The input:
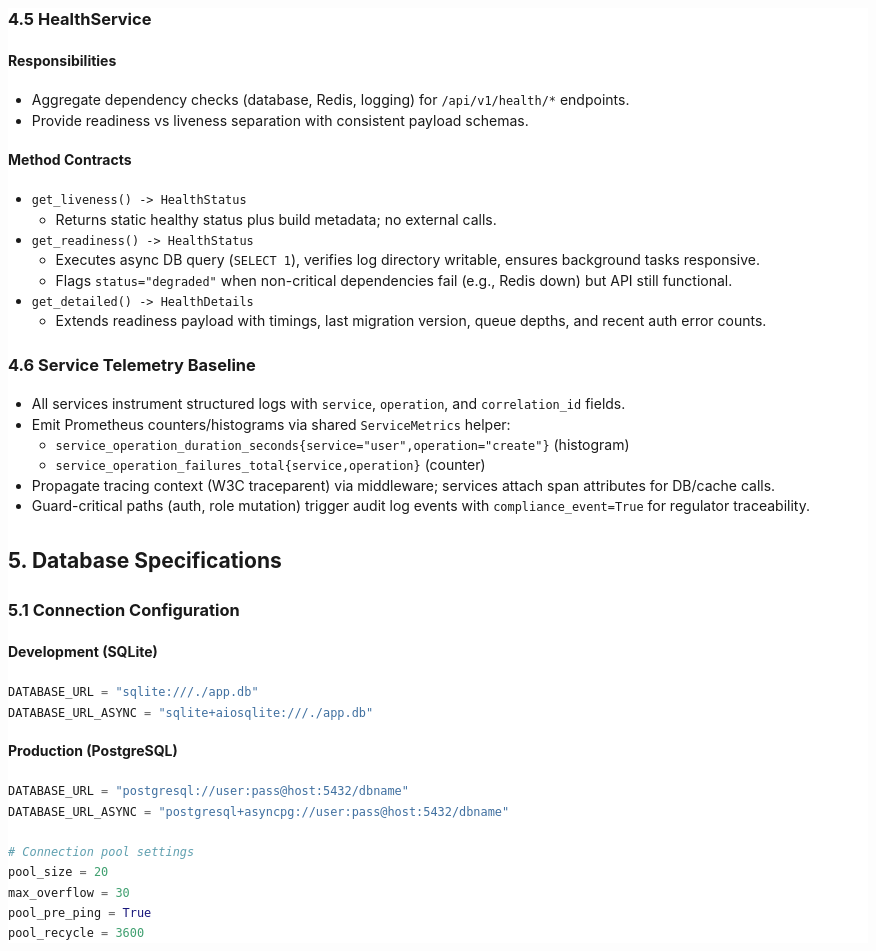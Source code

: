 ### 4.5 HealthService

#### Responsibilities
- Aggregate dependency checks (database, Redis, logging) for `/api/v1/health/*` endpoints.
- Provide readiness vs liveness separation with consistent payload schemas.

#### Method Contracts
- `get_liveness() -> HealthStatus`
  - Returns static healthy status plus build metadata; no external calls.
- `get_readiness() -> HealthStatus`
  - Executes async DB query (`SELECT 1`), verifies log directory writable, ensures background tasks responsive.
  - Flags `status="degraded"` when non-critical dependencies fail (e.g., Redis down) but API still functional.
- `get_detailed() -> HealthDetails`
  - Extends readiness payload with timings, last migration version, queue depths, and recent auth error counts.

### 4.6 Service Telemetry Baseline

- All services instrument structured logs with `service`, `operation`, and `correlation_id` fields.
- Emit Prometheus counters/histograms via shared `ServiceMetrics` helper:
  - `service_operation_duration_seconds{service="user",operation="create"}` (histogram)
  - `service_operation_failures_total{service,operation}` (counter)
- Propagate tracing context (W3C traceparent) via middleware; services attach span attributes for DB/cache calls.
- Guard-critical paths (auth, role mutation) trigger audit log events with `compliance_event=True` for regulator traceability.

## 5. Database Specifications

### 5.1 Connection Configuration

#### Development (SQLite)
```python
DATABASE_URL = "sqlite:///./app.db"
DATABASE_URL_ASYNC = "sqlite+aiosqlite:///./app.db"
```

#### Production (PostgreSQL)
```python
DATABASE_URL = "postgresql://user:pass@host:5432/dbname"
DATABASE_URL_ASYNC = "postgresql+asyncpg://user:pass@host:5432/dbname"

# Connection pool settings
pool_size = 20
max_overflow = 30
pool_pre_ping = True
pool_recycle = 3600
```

* * *

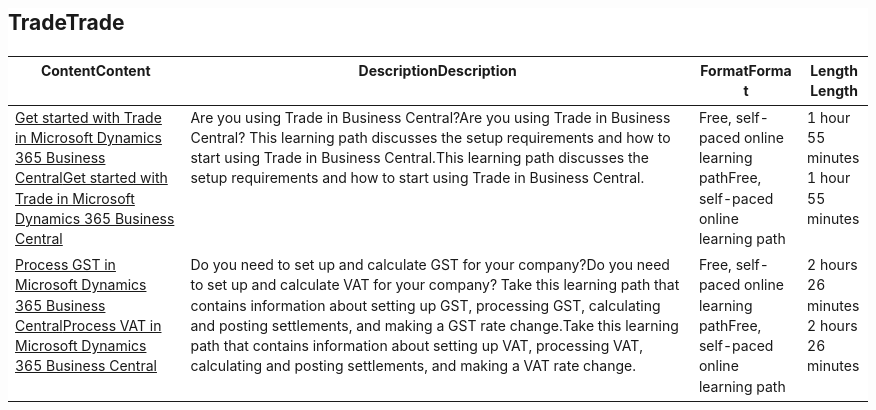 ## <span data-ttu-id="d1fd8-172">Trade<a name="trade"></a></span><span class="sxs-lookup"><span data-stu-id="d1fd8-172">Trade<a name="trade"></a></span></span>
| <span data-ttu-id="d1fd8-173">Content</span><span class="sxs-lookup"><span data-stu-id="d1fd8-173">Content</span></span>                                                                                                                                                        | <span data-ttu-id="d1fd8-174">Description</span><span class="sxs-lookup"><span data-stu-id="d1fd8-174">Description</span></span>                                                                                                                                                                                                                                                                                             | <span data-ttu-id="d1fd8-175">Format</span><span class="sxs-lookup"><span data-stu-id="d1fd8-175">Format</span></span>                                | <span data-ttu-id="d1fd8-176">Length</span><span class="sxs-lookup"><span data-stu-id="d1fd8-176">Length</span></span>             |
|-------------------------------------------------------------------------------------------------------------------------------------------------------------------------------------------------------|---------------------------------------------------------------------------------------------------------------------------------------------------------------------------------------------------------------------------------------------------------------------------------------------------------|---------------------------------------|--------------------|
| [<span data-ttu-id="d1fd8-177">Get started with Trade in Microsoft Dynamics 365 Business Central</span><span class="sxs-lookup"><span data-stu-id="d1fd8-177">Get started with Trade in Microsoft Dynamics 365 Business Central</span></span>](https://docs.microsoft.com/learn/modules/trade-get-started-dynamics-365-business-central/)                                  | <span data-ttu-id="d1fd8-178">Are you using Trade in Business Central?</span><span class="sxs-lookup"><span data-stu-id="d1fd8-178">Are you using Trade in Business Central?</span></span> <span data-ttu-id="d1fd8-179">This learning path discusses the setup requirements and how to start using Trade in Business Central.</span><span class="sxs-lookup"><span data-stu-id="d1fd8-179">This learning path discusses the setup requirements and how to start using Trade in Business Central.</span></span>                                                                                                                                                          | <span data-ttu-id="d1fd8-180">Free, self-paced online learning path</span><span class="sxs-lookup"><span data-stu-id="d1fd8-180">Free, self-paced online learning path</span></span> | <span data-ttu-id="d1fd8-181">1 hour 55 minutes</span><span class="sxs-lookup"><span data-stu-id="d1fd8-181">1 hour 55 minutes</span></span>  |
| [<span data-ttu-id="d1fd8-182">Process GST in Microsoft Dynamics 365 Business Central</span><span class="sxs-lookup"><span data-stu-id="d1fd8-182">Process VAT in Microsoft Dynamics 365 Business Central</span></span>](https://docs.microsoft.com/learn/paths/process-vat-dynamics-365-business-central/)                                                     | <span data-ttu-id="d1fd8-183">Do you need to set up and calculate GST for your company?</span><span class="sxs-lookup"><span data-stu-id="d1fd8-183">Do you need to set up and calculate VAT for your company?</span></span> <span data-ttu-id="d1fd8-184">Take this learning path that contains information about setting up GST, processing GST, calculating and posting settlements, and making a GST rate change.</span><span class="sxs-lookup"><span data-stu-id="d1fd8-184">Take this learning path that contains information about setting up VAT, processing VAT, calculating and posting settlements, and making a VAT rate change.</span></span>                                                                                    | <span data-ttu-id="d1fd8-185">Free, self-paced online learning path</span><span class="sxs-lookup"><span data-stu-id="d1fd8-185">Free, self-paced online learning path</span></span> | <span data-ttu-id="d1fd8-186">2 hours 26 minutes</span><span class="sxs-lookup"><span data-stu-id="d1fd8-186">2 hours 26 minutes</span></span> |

What to work on:
Starting with the line that holds "#### Responsibilities" and ending with the line that holds "- Returns static", retype every line in the data above exactly, and nothing else.

Task output:
#### Responsibilities
- Aggregate dependency checks (database, Redis, logging) for `/api/v1/health/*` endpoints.
- Provide readiness vs liveness separation with consistent payload schemas.

#### Method Contracts
- `get_liveness() -> HealthStatus`
  - Returns static healthy status plus build metadata; no external calls.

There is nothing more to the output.